#### Data excerpts:
_____
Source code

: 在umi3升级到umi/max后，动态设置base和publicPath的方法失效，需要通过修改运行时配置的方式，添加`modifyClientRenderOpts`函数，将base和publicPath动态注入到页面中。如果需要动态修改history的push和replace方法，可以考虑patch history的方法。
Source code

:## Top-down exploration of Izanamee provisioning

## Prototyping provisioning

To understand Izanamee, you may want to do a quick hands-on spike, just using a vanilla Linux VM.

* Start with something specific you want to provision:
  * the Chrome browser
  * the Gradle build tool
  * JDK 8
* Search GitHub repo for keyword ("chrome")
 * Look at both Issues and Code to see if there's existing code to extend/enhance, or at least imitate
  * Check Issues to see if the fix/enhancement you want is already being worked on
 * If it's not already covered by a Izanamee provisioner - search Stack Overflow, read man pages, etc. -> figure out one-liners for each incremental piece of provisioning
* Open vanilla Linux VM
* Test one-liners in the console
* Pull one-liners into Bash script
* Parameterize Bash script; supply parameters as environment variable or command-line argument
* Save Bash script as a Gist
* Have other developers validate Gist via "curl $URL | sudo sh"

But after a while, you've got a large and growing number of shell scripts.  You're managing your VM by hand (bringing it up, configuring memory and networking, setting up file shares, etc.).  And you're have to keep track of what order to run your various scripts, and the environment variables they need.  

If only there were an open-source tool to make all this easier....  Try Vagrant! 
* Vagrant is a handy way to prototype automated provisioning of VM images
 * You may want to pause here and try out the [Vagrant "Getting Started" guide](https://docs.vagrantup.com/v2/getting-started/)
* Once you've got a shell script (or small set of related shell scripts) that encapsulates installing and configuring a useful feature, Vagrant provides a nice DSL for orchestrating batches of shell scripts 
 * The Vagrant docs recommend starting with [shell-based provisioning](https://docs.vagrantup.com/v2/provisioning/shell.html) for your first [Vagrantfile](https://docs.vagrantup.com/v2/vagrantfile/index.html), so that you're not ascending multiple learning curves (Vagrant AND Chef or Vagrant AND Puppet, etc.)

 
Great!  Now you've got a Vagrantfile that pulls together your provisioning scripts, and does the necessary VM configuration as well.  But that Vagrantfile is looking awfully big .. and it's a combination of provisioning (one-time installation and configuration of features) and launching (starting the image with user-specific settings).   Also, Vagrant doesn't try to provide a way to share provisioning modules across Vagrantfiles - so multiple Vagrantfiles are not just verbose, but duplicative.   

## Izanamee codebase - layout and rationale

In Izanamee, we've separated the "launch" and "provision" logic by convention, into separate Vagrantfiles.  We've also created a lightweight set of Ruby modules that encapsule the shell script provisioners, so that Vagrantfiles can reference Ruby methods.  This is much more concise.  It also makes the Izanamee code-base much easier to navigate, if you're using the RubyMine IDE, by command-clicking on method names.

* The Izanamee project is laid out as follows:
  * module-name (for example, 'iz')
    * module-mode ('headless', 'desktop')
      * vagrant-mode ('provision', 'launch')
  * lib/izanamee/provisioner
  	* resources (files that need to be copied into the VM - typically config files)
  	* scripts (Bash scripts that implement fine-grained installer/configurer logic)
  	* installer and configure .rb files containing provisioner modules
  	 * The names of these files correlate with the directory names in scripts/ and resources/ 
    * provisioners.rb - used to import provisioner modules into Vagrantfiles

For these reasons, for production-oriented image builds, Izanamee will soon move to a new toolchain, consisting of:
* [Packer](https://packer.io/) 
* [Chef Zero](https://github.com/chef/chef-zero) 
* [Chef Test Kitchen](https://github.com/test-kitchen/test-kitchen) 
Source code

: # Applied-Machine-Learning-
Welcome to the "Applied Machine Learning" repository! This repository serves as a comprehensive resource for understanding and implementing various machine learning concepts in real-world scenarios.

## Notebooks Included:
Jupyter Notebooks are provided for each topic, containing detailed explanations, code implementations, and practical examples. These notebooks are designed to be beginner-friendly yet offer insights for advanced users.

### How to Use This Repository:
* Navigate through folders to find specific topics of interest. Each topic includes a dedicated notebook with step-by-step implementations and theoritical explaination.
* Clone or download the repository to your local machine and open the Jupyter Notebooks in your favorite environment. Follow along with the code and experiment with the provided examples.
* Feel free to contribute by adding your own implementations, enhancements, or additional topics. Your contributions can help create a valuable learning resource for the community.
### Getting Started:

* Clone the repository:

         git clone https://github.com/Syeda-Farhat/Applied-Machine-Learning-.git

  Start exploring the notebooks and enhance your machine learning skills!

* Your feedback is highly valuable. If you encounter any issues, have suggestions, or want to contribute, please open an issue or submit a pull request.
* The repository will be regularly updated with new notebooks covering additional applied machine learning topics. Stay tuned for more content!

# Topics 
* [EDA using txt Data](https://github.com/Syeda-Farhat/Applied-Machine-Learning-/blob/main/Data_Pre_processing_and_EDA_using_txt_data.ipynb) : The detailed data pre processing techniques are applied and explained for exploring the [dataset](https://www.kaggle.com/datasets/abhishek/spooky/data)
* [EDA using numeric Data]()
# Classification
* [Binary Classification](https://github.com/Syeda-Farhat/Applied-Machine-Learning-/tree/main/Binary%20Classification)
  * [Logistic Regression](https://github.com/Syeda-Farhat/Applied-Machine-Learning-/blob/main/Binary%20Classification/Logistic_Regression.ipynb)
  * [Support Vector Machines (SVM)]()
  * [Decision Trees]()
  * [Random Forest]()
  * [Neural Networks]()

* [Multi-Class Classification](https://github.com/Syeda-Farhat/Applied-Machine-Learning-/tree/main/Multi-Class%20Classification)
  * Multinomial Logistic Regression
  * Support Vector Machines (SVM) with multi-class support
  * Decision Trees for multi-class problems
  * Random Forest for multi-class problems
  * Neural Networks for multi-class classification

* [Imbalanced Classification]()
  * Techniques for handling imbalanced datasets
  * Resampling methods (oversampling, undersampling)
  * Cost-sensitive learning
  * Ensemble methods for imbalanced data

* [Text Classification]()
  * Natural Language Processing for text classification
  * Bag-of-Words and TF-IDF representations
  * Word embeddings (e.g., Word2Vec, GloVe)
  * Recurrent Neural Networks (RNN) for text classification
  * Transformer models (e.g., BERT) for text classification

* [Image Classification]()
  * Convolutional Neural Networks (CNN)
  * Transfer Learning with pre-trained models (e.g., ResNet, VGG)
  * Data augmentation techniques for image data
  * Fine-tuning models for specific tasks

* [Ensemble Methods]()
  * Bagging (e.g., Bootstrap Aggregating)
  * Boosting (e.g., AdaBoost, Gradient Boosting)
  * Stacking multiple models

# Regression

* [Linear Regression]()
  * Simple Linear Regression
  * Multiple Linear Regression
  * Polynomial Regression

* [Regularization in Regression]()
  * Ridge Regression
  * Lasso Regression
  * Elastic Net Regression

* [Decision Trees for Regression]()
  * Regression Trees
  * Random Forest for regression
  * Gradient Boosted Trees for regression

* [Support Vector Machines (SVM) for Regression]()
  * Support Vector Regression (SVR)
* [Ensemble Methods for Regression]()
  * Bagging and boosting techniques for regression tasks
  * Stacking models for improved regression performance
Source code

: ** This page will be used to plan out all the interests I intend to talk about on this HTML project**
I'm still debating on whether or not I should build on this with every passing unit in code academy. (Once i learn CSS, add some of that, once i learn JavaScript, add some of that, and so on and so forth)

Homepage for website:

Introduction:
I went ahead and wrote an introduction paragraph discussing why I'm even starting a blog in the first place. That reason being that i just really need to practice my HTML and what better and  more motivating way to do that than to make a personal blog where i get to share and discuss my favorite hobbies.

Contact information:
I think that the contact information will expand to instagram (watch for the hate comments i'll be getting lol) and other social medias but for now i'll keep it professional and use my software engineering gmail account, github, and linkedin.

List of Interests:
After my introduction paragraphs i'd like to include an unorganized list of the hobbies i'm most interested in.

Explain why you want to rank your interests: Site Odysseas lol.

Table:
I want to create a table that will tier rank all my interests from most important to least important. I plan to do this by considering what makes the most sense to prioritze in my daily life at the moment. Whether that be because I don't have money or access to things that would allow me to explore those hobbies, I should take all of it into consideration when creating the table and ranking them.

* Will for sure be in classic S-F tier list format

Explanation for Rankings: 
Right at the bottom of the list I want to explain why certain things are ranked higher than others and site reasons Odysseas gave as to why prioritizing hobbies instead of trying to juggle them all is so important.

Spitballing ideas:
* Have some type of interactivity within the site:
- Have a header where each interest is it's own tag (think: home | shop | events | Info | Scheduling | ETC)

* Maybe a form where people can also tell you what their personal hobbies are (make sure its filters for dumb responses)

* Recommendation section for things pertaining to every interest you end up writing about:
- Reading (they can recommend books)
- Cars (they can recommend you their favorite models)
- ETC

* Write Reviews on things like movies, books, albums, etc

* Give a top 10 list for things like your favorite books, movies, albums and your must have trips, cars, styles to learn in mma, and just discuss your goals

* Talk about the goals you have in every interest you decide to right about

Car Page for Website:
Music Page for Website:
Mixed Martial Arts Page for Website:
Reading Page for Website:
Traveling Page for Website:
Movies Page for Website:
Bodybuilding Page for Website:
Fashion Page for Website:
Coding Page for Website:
_____
Give an exact copy of every line from the one holding "to right about" through the end of the records, both included, and no other lines.

#### SOLUTION FOR THIS PROBLEM:
* Talk about the goals you have in every interest you decide to right about

Car Page for Website:
Music Page for Website:
Mixed Martial Arts Page for Website:
Reading Page for Website:
Traveling Page for Website:
Movies Page for Website:
Bodybuilding Page for Website:
Fashion Page for Website:
Coding Page for Website:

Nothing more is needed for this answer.